Last night the Presidential Delegation to the Paralympics gathered for a closing dinner. Several of us spoke and I told the story about how the German poet Goethe traveled to the Vatican. He was led into the Sistine Chapel, where he saw Michelangelo’s ceiling and said: “Now I understand what man is capable of achieving.” Having spent the last four days at the Paralympics, I have a much better understanding of what men and women are capable of achieving.
I saw blind men and women skiing. I saw people missing limbs playing hockey. I saw people in wheel chairs curling. I saw a German biathlete with no arms shoot his rifle – flawlessly – by pulling a string connected to the trigger with his teeth.
I had an opportunity to talk with many of the athletes and came to understand that it was not what they could do despite their disability. It was what they could just plain do. Their ability to adapt was inspiring. It sounds trite. But watching them, and meeting them, really does renew one’s faith in humanity. You should all watch as much of the Paralympics as you can. I promise you will be glad you did. And you will never again say you can’t do something.
It was also an honor to be part of the Presidential Delegation to the Paralympics which was led by General Eric Shinseki, the Secretary of Veterans Affairs. Among the General’s postings was a stint from 1999 to 2003 as the Chief of Staff of the Army. The U.S. Paralympics team has several members who are veterans of the conflicts in Iraq and Afghanistan. They were particularly excited to get a chance to visit with the General and his wife Patty.

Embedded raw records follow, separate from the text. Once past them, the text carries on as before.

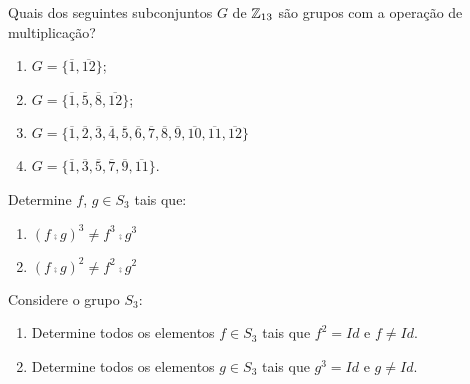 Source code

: \documentclass[12pt]{article}
\begin{document}
\questao Quais dos seguintes subconjuntos $G$ de $\mathbb{Z}_{13}$ s{\~a}o grupos
com a opera{\c c}{\~a}o de multiplica{\c c}{\~a}o?
\begin{multicols}{2}
\begin{enumerate}[label=({\alph*})]
\item $G=\{\overline{1},\overline{12}\}$;

\item $G=\{\overline{1},\overline{5},\overline{8},\overline{12}\}$;

\item $G=\{\overline{1},\overline{2},\overline{3},\overline{4}, \overline{5},\overline{6},\overline{7},
 \overline{8},\overline{9},\overline{10},\overline{11},\overline{12}\}$
\item $G=\{\overline{1}, \overline{3},\overline{5},\overline{7},\overline{9},\overline{11}\}$.
\end{enumerate}
\end{multicols}

\vesp

\questao Determine $f$, $g \in S_3$ tais que:
\begin{enumerate}[label=({\alph*})]
	\item $(f \comp g)^3 \ne f^3\comp g^3$
	\item $(f \comp g)^2 \ne f^2\comp g^2$
\end{enumerate}

\vesp

\questao Considere o grupo $S_3$:
\begin{enumerate}[label=({\alph*})]
	\item Determine todos os elementos $f \in S_3$ tais que $f^2 = Id$ e $f \ne Id$.
	\item Determine todos os elementos $g \in S_3$ tais que $g^3 = Id$ e $g \ne Id$.
\end{enumerate}

\vesp
\end{document}
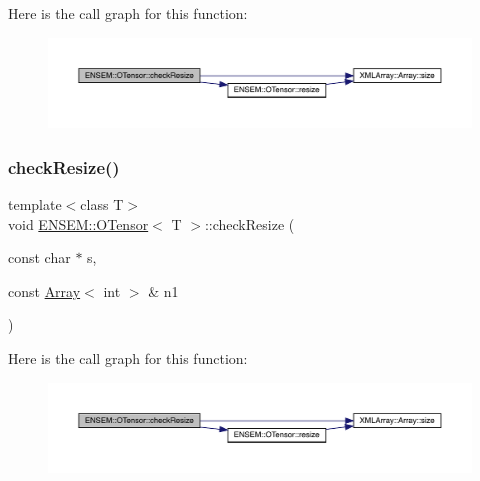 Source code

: Here is the call graph for this function\+:
\nopagebreak
\begin{figure}[H]
\begin{center}
\leavevmode
\includegraphics[width=350pt]{da/d8a/classENSEM_1_1OTensor_aa273eae7f1de4b37e91302da5edf279b_cgraph}
\end{center}
\end{figure}
\mbox{\label{classENSEM_1_1OTensor_aa273eae7f1de4b37e91302da5edf279b}} 
\subsubsection{\texorpdfstring{checkResize()}{checkResize()}\hspace{0.1cm}{\footnotesize\ttfamily [3/6]}}
{\footnotesize\ttfamily template$<$class T$>$ \\
void \mbox{\hyperlink{classENSEM_1_1OTensor}{E\+N\+S\+E\+M\+::\+O\+Tensor}}$<$ T $>$\+::check\+Resize (\begin{DoxyParamCaption}\item[{const char $\ast$}]{s,  }\item[{const \mbox{\hyperlink{classXMLArray_1_1Array}{Array}}$<$ int $>$ \&}]{n1 }\end{DoxyParamCaption})\hspace{0.3cm}{\ttfamily [inline]}}

Here is the call graph for this function\+:
\nopagebreak
\begin{figure}[H]
\begin{center}
\leavevmode
\includegraphics[width=350pt]{da/d8a/classENSEM_1_1OTensor_aa273eae7f1de4b37e91302da5edf279b_cgraph}
\end{center}
\end{figure}
\mbox{\label{classENSEM_1_1OTensor_a0f656f8ef2b19a258a8c86a4e80ea902}} 
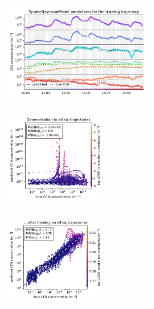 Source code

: \begin{figure}[H]
    \begin{subfigure}
    \centering
    \includegraphics[width=0.4\textwidth]{prediction/figures/models/sparsebayesianmodel-training-prediction.pdf}
    \end{subfigure}
    \begin{subfigure}
    \centering
    \includegraphics[width=0.275\textwidth]{prediction/figures/models/sparsebayesianmodel-test-generalisation.pdf}
    \end{subfigure}
    \begin{subfigure}
    \centering
    \includegraphics[width=0.275\textwidth]{prediction/figures/models/sparsebayesianmodel-test-prediction.pdf}
    \end{subfigure}
   

\end{figure}
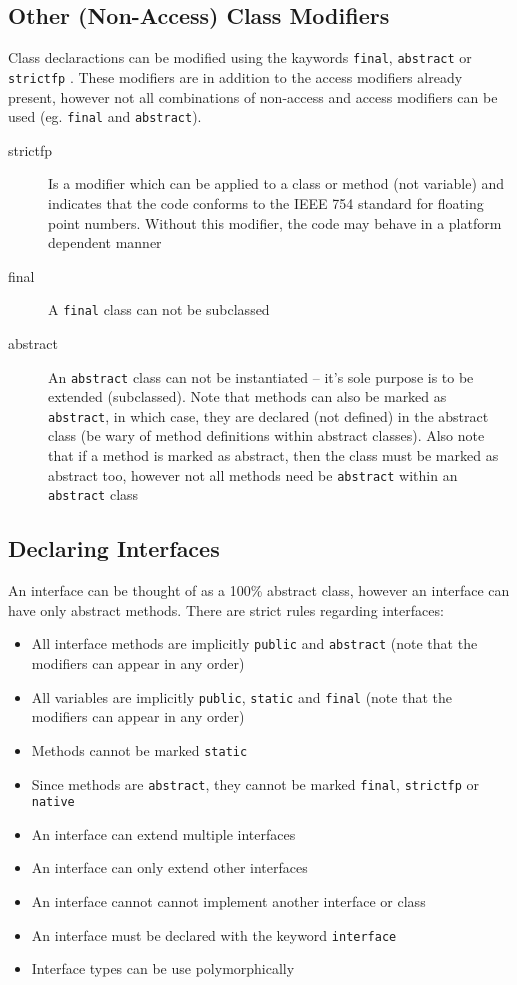 \subsection{Other (Non-Access) Class Modifiers}
Class declaractions can be modified using the kaywords \verb#final#, 
\verb#abstract# or \verb#strictfp# . These modifiers are in addition to the 
access modifiers already present, however not all combinations of non-access 
and access modifiers can be used (eg. \verb#final# and \verb#abstract#).
\begin{description}
    \item[strictfp] Is a modifier which can be applied to a class or method 
    (not variable) and indicates that the code conforms to the IEEE 754 
    standard for floating point numbers. Without this modifier, the code may 
    behave in a platform dependent manner
    \item[final] A \verb#final# class can not be subclassed
    \item[abstract] An \verb#abstract# class can not be instantiated -- it's 
    sole purpose is to be extended (subclassed). Note that methods can also be 
    marked as \verb#abstract#, in which case, they are declared (not defined) 
    in the abstract class (be wary of method definitions within abstract 
    classes). Also note that if a method is marked as abstract, then the class 
    must be marked as abstract too, however not all methods need be 
    \verb#abstract# within an \verb#abstract# class
\end{description}

\subsection{Declaring Interfaces}
An interface can be thought of as a 100\% abstract class, however an interface 
can have only abstract methods. There are strict rules regarding interfaces:
\begin{itemize}
    \item All interface methods are implicitly \verb#public# and 
    \verb#abstract# (note that the modifiers can appear in any order)
    \item All variables are implicitly \verb#public#, \verb#static# and 
    \verb#final# (note that the modifiers can appear in any order)
    \item Methods cannot be marked \verb#static#
    \item Since methods are \verb#abstract#, they cannot be marked 
    \verb#final#, \verb#strictfp# or \verb#native#
    \item An interface can extend multiple interfaces
    \item An interface can only extend other interfaces
    \item An interface cannot cannot implement another interface or class
    \item An interface must be declared with the keyword \verb#interface#
    \item Interface types can be use polymorphically
\end{itemize}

EPA Administrator Lisa Jackson came to see what a “sustainable” Olympics/Paralympics looks like. In addition to a carbon neutral commitment, the Vancouver Olympics Committee and its city, provincial and federal partners created some great environmentally friendly facilities. At the Vancouver Athletes’ Village, Administrator Jackson posed for pictures at an environmentally friendly solar powered trash can that automatically compacts trash so it needs to be emptied less often.
Also in our delegation was Kareem Dale, Special Assistant to President Obama for Disability Policy. Kareem, who is himself visually impaired, coordinates the Administration’s efforts to ensure equal opportunity for Americans with disabilities.

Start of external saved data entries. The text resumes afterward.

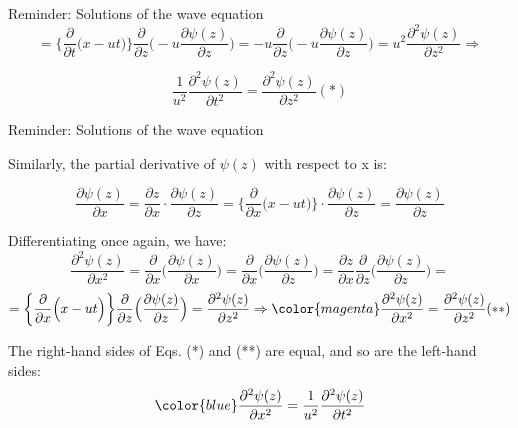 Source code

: {\begin{frame}{Reminder: Solutions of the wave equation}
\begin{equation*}
 = \bigg\{ \frac{\partial}{\partial t} \Big( x - ut \Big) \bigg\}  \frac{\partial}{\partial z} \Big(  -u \frac{\partial \psi(z)}{\partial z} \Big) =
  -u \frac{\partial}{\partial z} \Big(  -u \frac{\partial \psi(z)}{\partial z} \Big) =
   u^2 \frac{\partial^{2} \psi(z)}{\partial z^{2}} \Rightarrow
\end{equation*}

{\color{magenta}
\begin{equation*}
  \frac{1}{u^2} \frac{\partial^{2} \psi(z)}{\partial t^{2}} = \frac{\partial^{2} \psi(z)}{\partial z^{2}} (*)
\end{equation*}
}

\end{frame}

%
%
%
%

\begin{frame}{Reminder: Solutions of the wave equation}

Similarly, the partial derivative of  $\psi(z)$ with respect to x is:

\begin{equation*}
  \frac{\partial \psi(z)}{\partial x} =
  \frac{\partial z}{\partial x} \cdot \frac{\partial \psi(z)}{\partial z} =
  \bigg\{ \frac{\partial}{\partial x} \Big( x - ut \Big) \bigg\} \cdot \frac{\partial \psi(z)}{\partial z} =
  \frac{\partial \psi(z)}{\partial z}
\end{equation*}

Differentiating once again, we have:
\begin{equation*}
  \frac{\partial^{2} \psi(z)}{\partial x^{2}} =
  \frac{\partial}{\partial x} \Big( \frac{\partial \psi(z)}{\partial x} \Big) =
  \frac{\partial}{\partial x} \Big( \frac{\partial \psi(z)}{\partial z} \Big) =
  \frac{\partial z}{\partial x} \frac{\partial}{\partial z} \Big( \frac{\partial \psi(z)}{\partial z} \Big) =
\end{equation*}
\begin{equation*}
  =  \bigg\{ \frac{\partial}{\partial x} \Big( x - ut \Big) \bigg\} \frac{\partial}{\partial z} \Big( \frac{\partial \psi(z)}{\partial z} \Big) =
   \frac{\partial^{2} \psi(z)}{\partial z^{2}} \Rightarrow
   {\color{magenta} \frac{\partial^{2} \psi(z)}{\partial x^{2}} =  \frac{\partial^{2} \psi(z)}{\partial z^{2}} } (**)
\end{equation*}

The right-hand sides of Eqs. (*) and (**) are equal, and so are the left-hand sides:
\begin{equation*}
   {\color{blue} \frac{\partial^{2} \psi(z)}{\partial x^{2}} =   \frac{1}{u^2} \frac{\partial^{2} \psi(z)}{\partial t^{2}} }
\end{equation*}


\end{frame}}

In addition to government officials, our delegation included four former Paralympians and prominent members of the disabled community.
Jim Martinson lost both his legs in Vietnam – and he’s the craziest wheelchair racer you will ever meet. He founded one of the first racing chair manufacturing companies in the U.S. In addition to winning races, he has inspired others to excel. At the Athletes’ Village in Vancouver we were joined on our tour by Rick Hansen, the legendary Canadian athlete and philanthropist. Jim and Rick had competed in many races together and are old friends. After giving Jim a big hug, Rick turned to everyone and proudly said “That’s my mentor.”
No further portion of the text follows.